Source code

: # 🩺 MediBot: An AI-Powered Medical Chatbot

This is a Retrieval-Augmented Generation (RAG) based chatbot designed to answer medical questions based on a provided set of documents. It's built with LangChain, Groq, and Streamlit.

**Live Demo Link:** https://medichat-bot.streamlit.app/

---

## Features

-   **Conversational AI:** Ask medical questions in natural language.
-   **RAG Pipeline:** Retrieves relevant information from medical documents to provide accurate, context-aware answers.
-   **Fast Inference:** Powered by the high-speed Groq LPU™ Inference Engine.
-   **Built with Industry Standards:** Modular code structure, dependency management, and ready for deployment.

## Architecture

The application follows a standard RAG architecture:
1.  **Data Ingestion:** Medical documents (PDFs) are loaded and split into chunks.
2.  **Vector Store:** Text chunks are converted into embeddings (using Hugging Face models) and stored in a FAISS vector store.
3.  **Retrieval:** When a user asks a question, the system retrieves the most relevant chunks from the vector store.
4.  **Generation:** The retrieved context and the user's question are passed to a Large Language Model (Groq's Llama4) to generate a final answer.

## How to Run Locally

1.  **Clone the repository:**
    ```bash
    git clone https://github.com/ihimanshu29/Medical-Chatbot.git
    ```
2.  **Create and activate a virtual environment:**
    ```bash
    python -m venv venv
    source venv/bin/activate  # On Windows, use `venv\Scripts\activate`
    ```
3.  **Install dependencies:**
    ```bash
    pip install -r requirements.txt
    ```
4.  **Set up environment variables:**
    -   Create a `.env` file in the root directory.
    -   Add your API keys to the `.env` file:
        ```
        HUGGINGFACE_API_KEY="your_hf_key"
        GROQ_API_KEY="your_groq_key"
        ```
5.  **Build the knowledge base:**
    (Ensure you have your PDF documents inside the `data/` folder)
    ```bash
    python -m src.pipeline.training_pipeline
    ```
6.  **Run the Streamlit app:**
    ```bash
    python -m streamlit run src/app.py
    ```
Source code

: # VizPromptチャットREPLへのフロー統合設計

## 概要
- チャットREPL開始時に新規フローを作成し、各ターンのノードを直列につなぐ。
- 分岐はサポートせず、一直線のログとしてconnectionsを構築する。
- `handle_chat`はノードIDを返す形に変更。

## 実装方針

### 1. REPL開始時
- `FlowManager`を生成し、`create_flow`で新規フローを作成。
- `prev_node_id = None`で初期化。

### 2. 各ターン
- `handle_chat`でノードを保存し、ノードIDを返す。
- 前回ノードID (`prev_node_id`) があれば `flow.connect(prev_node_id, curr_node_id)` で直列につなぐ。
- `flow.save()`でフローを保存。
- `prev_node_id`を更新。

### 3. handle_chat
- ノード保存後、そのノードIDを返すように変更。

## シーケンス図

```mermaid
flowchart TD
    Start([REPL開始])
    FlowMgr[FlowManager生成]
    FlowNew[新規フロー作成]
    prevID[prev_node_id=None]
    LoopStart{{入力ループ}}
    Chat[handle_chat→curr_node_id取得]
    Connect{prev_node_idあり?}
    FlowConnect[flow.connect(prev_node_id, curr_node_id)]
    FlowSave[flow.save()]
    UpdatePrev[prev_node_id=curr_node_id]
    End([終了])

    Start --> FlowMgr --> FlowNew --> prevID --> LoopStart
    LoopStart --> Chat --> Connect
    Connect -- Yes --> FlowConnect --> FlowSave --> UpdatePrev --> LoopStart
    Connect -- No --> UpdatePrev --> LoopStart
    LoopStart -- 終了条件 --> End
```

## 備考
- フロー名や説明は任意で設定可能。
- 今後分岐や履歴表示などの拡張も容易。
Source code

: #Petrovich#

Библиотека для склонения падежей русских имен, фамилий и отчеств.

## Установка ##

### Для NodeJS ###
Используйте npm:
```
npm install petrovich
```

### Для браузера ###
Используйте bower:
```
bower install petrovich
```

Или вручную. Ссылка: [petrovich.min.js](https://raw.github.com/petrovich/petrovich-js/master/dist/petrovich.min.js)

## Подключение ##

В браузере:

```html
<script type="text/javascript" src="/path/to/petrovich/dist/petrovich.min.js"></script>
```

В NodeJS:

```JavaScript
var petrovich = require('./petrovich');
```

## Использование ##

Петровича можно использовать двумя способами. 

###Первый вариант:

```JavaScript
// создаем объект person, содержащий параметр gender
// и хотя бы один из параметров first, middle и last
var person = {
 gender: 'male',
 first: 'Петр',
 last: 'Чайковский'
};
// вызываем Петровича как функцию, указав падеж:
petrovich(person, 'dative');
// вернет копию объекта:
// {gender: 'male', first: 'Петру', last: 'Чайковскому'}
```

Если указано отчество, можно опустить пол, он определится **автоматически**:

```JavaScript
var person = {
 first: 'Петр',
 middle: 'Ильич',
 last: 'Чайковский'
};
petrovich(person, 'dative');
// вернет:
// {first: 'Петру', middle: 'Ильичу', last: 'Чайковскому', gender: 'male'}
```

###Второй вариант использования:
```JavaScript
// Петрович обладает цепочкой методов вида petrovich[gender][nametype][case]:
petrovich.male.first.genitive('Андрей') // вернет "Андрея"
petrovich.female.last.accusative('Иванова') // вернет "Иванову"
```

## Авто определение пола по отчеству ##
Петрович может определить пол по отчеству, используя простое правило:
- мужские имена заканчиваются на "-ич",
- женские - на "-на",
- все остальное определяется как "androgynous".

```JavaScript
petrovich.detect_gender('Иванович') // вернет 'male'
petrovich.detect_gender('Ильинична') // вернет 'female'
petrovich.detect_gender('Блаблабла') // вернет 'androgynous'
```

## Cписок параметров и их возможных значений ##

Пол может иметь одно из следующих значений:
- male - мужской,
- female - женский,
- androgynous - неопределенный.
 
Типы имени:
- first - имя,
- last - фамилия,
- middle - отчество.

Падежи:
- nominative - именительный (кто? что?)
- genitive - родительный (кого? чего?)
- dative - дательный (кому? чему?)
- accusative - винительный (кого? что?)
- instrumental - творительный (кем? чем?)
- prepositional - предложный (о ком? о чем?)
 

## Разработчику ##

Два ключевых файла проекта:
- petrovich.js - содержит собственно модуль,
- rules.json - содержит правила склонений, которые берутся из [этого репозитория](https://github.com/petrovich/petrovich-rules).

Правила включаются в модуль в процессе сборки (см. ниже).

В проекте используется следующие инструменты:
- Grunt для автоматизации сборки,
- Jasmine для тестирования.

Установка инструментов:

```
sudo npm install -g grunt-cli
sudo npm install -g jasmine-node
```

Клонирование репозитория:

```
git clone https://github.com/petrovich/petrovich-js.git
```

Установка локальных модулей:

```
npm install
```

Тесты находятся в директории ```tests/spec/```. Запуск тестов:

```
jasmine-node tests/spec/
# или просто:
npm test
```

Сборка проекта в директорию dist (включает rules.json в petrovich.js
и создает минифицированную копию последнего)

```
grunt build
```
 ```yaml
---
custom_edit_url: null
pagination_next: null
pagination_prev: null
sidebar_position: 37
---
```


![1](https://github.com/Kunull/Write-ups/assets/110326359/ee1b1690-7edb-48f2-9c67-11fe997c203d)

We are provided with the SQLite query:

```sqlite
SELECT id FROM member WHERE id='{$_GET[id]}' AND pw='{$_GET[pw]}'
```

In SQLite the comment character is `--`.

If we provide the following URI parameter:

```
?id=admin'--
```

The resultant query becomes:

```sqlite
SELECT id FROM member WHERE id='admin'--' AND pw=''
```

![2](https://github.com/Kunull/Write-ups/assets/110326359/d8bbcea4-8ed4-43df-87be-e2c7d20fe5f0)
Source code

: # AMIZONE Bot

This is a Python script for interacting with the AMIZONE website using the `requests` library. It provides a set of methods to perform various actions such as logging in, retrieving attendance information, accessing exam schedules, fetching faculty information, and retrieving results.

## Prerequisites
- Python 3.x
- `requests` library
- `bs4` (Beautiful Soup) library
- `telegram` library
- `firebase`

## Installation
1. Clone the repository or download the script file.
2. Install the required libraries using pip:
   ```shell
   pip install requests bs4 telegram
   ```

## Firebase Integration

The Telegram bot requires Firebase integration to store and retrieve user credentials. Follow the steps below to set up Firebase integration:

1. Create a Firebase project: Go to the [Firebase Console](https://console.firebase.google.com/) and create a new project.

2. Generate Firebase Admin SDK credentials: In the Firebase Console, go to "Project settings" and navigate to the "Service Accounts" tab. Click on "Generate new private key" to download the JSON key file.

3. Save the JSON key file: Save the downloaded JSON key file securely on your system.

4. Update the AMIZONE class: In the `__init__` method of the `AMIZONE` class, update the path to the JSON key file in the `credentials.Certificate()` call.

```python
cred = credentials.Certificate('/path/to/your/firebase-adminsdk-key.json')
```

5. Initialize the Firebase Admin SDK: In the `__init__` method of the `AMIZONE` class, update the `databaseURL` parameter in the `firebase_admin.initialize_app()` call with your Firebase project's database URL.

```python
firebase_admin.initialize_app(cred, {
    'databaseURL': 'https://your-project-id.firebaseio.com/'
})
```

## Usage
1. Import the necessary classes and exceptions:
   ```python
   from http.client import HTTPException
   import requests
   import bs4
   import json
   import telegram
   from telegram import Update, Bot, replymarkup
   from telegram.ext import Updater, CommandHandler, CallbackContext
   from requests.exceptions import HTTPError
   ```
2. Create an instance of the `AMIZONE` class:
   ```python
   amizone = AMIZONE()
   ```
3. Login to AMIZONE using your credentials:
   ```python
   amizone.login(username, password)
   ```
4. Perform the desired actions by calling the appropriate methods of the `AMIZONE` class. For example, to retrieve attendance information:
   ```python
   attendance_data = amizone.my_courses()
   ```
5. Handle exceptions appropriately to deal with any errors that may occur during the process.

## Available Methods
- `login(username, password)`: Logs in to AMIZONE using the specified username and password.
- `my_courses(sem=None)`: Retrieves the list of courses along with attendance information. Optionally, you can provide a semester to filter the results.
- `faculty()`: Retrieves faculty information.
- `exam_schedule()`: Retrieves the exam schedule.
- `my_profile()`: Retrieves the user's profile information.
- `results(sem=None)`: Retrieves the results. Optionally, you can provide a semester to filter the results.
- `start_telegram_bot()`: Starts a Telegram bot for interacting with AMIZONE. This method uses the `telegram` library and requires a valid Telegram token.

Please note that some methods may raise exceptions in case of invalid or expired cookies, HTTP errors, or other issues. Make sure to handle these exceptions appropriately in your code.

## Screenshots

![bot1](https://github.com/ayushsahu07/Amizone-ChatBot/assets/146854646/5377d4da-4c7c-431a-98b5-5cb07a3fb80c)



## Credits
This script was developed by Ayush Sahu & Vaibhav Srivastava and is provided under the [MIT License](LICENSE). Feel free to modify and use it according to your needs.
+ + + + + + +
*How to complete this task*.
Output only the number of lines above holding "None".

*Response box*.
4